In [30]:
import pandas as pd
import numpy as np
import seaborn as sns
import random
import matplotlib
import matplotlib.pyplot as plt
import time

from sklearn.metrics import confusion_matrix, plot_confusion_matrix, accuracy_score, plot_roc_curve,\
                             precision_recall_curve, plot_precision_recall_curve, f1_score, average_precision_score,\
                             hinge_loss, precision_score, recall_score, classification_report
from sklearn.model_selection import train_test_split, cross_val_score, cross_validate
from sklearn.metrics import make_scorer, accuracy_score, average_precision_score, f1_score,\
                            log_loss, precision_score, recall_score, roc_auc_score
from sklearn.preprocessing import label_binarize, LabelBinarizer, LabelEncoder, OneHotEncoder
from sklearn.datasets import fetch_openml
from sklearn.tree import DecisionTreeClassifier
from sklearn.ensemble import AdaBoostClassifier
from sklearn.neighbors import KNeighborsClassifier
from sklearn.utils import resample

import keras
from keras.datasets import mnist
from keras.models import Sequential
from keras.layers import Dense, Activation, Dropout, Flatten, Conv2D, MaxPooling2D
from keras.layers.normalization import BatchNormalization
from keras.optimizers import RMSprop
from keras.wrappers.scikit_learn import KerasClassifier
from keras.utils import to_categorical

from catboost import CatBoostClassifier

# Data load

In [9]:
fmnist = fetch_openml("Fashion-MNIST", data_home="./fmnist", cache=True)
classes = [str(x) for x in range(0, 10)]
num_classes = len(classes)

def mk_dataset(total, fmnist=fmnist, classes=classes):
    samples = int(fmnist.data.shape[0]*total)
    return resample(fmnist.data, fmnist.target, n_samples=samples)

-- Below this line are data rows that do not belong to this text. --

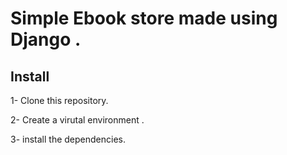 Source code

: # Simple Ebook store made using Django .

## Install
1- Clone this repository. 

2- Create a virutal environment .

3- install the dependencies.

def plot_imgs(x, y, w=28, h=28):
    plt.figure(figsize=(10,10))
    for i in range(min(25, x.shape[0])):
        plt.subplot(5,5,i+1)
        plt.xticks([])
        plt.yticks([])
        plt.grid(False)
        img = x[i]
        img = img.reshape((w, h))
        plt.imshow(img)
        plt.xlabel(y[i])
    plt.show()    

# Model evaluation

In [10]:
def binarized_scorer(metric, **kwargs):
    lb = LabelBinarizer()
    def score(y_test, y_pred, metric=metric, lb=lb, kwargs=kwargs):
        lb.fit(y_test)
        y_test = lb.transform(y_test)
        y_pred = lb.transform(y_pred)
        return metric(y_test, y_pred, **kwargs)
    return make_scorer(score)

def mk_test(clf, name, gpu=False):
    def run_test(X, Y, clf=clf, name=name):
        scoring = {
            "accuracy":     binarized_scorer(accuracy_score), 
            "f1_score":     binarized_scorer(f1_score, average='macro'), 
            "log_loss":     binarized_scorer(log_loss), 
            "precision":    binarized_scorer(precision_score, average='macro'), 
            "recall":       binarized_scorer(recall_score, average='macro'), 
            "roc_auc":      binarized_scorer(roc_auc_score, average='macro'),
            # to je pole pod Precision-Recall, albo jakaś średnia. nie wiem.
            "prec_rec_auc": binarized_scorer(average_precision_score, average='macro') 
        }
        n_jobs = None if gpu else 8
        scores = cross_validate(clf, X, Y, cv=5, n_jobs=n_jobs, scoring=scoring)
        del scores['fit_time']
        del scores['score_time']
        keys = list(scores.keys())
        for key in keys:
            scores[key.replace('test_', '')] = [np.mean(scores.pop(key))]
        df = pd.DataFrame.from_dict(scores)
        df.insert(loc=0, column='Name', value=name)
        return df
    return run_test

# Models

In [11]:
def mk_adaboost(depth=5, n=100, seed=1):
    return AdaBoostClassifier(
        base_estimator=DecisionTreeClassifier(max_depth=depth),
        n_estimators=n,
        random_state=seed)

def mk_catboost():
    return CatBoostClassifier(iterations=1000, task_type="GPU")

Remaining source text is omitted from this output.